Since we liked the whiteboard story, here are two more from the same period of my life.
I was doing consulting work at one point for the Australian Olympic Committee. Once when I was talking to their CEO, a really nice guy called Craig, I noticed he had a bicycle propped against the wall in his office. I said, "Oh, are you a bike rider?" Craig nodded and smiled.
A few days later, I discovered he had an Olympic Bronze medal for cycling.
Hint for any consultants reading this: it pays to research your client before you talk to him.
On another occassion I was doing work for a few days out at Argyle Diamond Mine, the largest source of pink diamonds in the world. It's a fascinating place, stuck in the back of beyond, in the unbelievably hot, dry Outback. The only way to get there is to fly for a couple of hours from the nearest town.
So there I was at the mine site, operations happening all about me, vast trucks the size of 3 story buildings rumbling in the distance.
Gary, walking past large piles of small black stones: "Where are the diamonds?"
Yes, I knew before I arrived that diamonds are naturally black, and I knew it afterwards too.
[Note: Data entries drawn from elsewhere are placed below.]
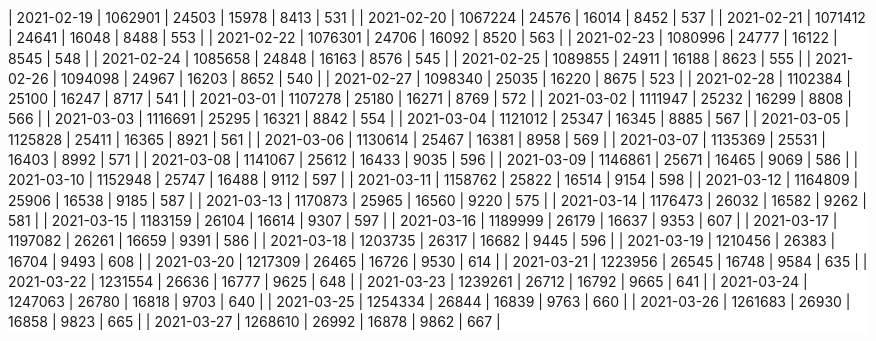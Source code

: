 | 2021-02-19 | 1062901 | 24503 | 15978 | 8413 | 531 |
| 2021-02-20 | 1067224 | 24576 | 16014 | 8452 | 537 |
| 2021-02-21 | 1071412 | 24641 | 16048 | 8488 | 553 |
| 2021-02-22 | 1076301 | 24706 | 16092 | 8520 | 563 |
| 2021-02-23 | 1080996 | 24777 | 16122 | 8545 | 548 |
| 2021-02-24 | 1085658 | 24848 | 16163 | 8576 | 545 |
| 2021-02-25 | 1089855 | 24911 | 16188 | 8623 | 555 |
| 2021-02-26 | 1094098 | 24967 | 16203 | 8652 | 540 |
| 2021-02-27 | 1098340 | 25035 | 16220 | 8675 | 523 |
| 2021-02-28 | 1102384 | 25100 | 16247 | 8717 | 541 |
| 2021-03-01 | 1107278 | 25180 | 16271 | 8769 | 572 |
| 2021-03-02 | 1111947 | 25232 | 16299 | 8808 | 566 |
| 2021-03-03 | 1116691 | 25295 | 16321 | 8842 | 554 |
| 2021-03-04 | 1121012 | 25347 | 16345 | 8885 | 567 |
| 2021-03-05 | 1125828 | 25411 | 16365 | 8921 | 561 |
| 2021-03-06 | 1130614 | 25467 | 16381 | 8958 | 569 |
| 2021-03-07 | 1135369 | 25531 | 16403 | 8992 | 571 |
| 2021-03-08 | 1141067 | 25612 | 16433 | 9035 | 596 |
| 2021-03-09 | 1146861 | 25671 | 16465 | 9069 | 586 |
| 2021-03-10 | 1152948 | 25747 | 16488 | 9112 | 597 |
| 2021-03-11 | 1158762 | 25822 | 16514 | 9154 | 598 |
| 2021-03-12 | 1164809 | 25906 | 16538 | 9185 | 587 |
| 2021-03-13 | 1170873 | 25965 | 16560 | 9220 | 575 |
| 2021-03-14 | 1176473 | 26032 | 16582 | 9262 | 581 |
| 2021-03-15 | 1183159 | 26104 | 16614 | 9307 | 597 |
| 2021-03-16 | 1189999 | 26179 | 16637 | 9353 | 607 |
| 2021-03-17 | 1197082 | 26261 | 16659 | 9391 | 586 |
| 2021-03-18 | 1203735 | 26317 | 16682 | 9445 | 596 |
| 2021-03-19 | 1210456 | 26383 | 16704 | 9493 | 608 |
| 2021-03-20 | 1217309 | 26465 | 16726 | 9530 | 614 |
| 2021-03-21 | 1223956 | 26545 | 16748 | 9584 | 635 |
| 2021-03-22 | 1231554 | 26636 | 16777 | 9625 | 648 |
| 2021-03-23 | 1239261 | 26712 | 16792 | 9665 | 641 |
| 2021-03-24 | 1247063 | 26780 | 16818 | 9703 | 640 |
| 2021-03-25 | 1254334 | 26844 | 16839 | 9763 | 660 |
| 2021-03-26 | 1261683 | 26930 | 16858 | 9823 | 665 |
| 2021-03-27 | 1268610 | 26992 | 16878 | 9862 | 667 |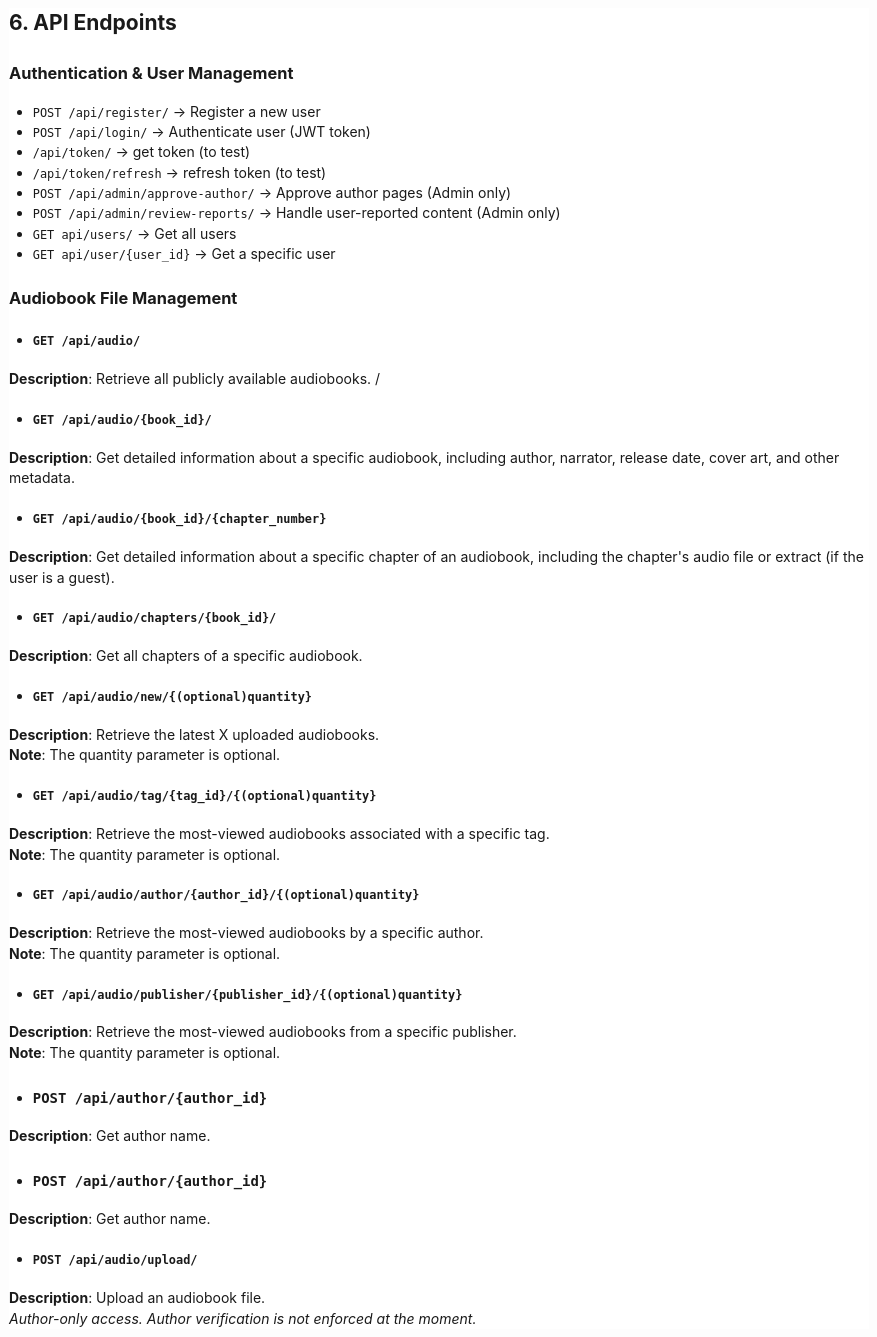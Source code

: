 ## 6. API Endpoints

### **Authentication & User Management**
- `POST /api/register/` → Register a new user
- `POST /api/login/` → Authenticate user (JWT token)
- `/api/token/` → get token (to test)
- `/api/token/refresh` → refresh token (to test)
- `POST /api/admin/approve-author/` → Approve author pages (Admin only)
- `POST /api/admin/review-reports/` → Handle user-reported content (Admin only)
- `GET api/users/` → Get all users
- `GET api/user/{user_id}` → Get a specific user

### **Audiobook File Management**

- #### `GET /api/audio/`
**Description**: Retrieve all publicly available audiobooks.  /

- #### `GET /api/audio/{book_id}/`
**Description**: Get detailed information about a specific audiobook, including author, narrator, release date, cover art, and other metadata.

- #### `GET /api/audio/{book_id}/{chapter_number}`
**Description**: Get detailed information about a specific chapter of an audiobook, including the chapter's audio file or extract (if the user is a guest).

- #### `GET /api/audio/chapters/{book_id}/`
**Description**: Get all chapters of a specific audiobook.

- #### `GET /api/audio/new/{(optional)quantity}`
**Description**: Retrieve the latest X uploaded audiobooks.  
**Note**: The quantity parameter is optional.

- #### `GET /api/audio/tag/{tag_id}/{(optional)quantity}`
**Description**: Retrieve the most-viewed audiobooks associated with a specific tag.  
**Note**: The quantity parameter is optional.

- #### `GET /api/audio/author/{author_id}/{(optional)quantity}`
**Description**: Retrieve the most-viewed audiobooks by a specific author.  
**Note**: The quantity parameter is optional.

- #### `GET /api/audio/publisher/{publisher_id}/{(optional)quantity}`
**Description**: Retrieve the most-viewed audiobooks from a specific publisher.  
**Note**: The quantity parameter is optional.


- ### `POST /api/author/{author_id}`
**Description**: Get author name.  


- ### `POST /api/author/{author_id}`
**Description**: Get author name.  

- #### `POST /api/audio/upload/`
**Description**: Upload an audiobook file.  
*Author-only access. Author verification is not enforced at the moment.*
I just didn't know it while I was looking at the diamonds.
With diamonds lying in heaps on the ground, you might be wondering what prevents people from collecting a few souvenirs.
There's a system of turnstile gates throughout the buildings on site, and between various sections. The gates whistle at random when people pass through. If you get whistled, you get strip searched. At each gate there's a room off to the side for boys, and another for girls, where security guys and gals are waiting for...errrr...customers. I noticed boxes of disposable gloves too, but that doesn't bear thinking about.
You have to sign away a few basic rights before you're allowed at the mine, such as the right not to be strip searched at random, and the Federal Police check to make sure you're not a known diamond thief, thus leaving the field open for unknown diamond thieves and wannabees.
You're waiting to find out what happened to me, aren't you? I didn't get whistled, not even once. Sorry to disappoint. But I'd like you to imagine the rising tension as you approach one of these gates, several times each day, and the relief as you walk out the other side, safe until next time.
Despite the elaborate precautions there were apparently some known thefts around the time I was there. A few months later I noticed an article in the newspaper saying some people at the mine had been charged. Have you worked out who yet? They were...some of the security guys!